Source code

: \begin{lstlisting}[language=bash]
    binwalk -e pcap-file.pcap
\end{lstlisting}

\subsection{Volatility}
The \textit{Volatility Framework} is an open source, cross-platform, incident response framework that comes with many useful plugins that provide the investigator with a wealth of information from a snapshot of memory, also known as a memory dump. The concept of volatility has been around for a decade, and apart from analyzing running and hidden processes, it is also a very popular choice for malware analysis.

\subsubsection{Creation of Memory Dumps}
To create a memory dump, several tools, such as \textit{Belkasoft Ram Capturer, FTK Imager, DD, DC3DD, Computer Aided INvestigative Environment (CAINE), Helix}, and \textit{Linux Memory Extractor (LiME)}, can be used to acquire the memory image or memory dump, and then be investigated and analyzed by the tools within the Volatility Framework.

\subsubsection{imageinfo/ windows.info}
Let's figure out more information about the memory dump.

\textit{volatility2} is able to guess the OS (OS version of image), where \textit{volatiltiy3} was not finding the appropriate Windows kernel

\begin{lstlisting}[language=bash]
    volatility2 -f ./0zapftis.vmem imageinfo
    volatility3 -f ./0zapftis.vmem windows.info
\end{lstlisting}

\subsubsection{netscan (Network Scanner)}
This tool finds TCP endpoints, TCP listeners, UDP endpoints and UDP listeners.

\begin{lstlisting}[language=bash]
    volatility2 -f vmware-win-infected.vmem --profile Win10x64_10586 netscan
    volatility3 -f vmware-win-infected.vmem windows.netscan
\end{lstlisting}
★ ★ ★ ★ ★
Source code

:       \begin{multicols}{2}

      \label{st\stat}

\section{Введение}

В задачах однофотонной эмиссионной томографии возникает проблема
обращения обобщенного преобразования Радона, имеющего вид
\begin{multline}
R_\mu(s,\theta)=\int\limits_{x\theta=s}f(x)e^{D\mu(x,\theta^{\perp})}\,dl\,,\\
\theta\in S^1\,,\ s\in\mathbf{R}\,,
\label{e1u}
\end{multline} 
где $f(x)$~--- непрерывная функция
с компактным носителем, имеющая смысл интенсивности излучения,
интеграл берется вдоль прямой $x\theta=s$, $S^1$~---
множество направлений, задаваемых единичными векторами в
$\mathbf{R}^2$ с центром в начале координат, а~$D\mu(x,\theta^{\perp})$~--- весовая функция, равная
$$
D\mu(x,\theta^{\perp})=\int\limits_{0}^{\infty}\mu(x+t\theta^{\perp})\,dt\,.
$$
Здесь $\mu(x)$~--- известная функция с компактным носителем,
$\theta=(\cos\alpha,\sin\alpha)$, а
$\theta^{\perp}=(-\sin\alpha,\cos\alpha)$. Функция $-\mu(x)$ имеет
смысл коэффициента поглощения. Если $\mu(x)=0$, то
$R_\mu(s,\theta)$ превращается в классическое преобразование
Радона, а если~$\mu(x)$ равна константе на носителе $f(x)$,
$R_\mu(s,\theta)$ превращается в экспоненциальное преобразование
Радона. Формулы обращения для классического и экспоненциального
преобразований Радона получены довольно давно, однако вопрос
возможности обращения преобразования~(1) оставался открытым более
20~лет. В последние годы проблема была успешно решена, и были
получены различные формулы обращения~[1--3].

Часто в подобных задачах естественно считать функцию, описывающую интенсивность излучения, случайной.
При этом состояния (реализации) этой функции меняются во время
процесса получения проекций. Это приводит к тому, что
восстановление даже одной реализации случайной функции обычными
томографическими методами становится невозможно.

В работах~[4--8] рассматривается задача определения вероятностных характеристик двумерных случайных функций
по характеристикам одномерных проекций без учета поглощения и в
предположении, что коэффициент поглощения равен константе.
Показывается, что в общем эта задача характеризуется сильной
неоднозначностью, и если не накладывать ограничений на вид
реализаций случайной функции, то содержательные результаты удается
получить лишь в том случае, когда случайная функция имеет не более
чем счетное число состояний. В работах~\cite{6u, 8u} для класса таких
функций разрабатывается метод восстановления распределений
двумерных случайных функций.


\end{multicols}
★ ★ ★ ★ ★
Return each full line of the entries that contains the word "преобразование".

§ Solution below:
$R_\mu(s,\theta)$ превращается в классическое преобразование
$R_\mu(s,\theta)$ превращается в экспоненциальное преобразование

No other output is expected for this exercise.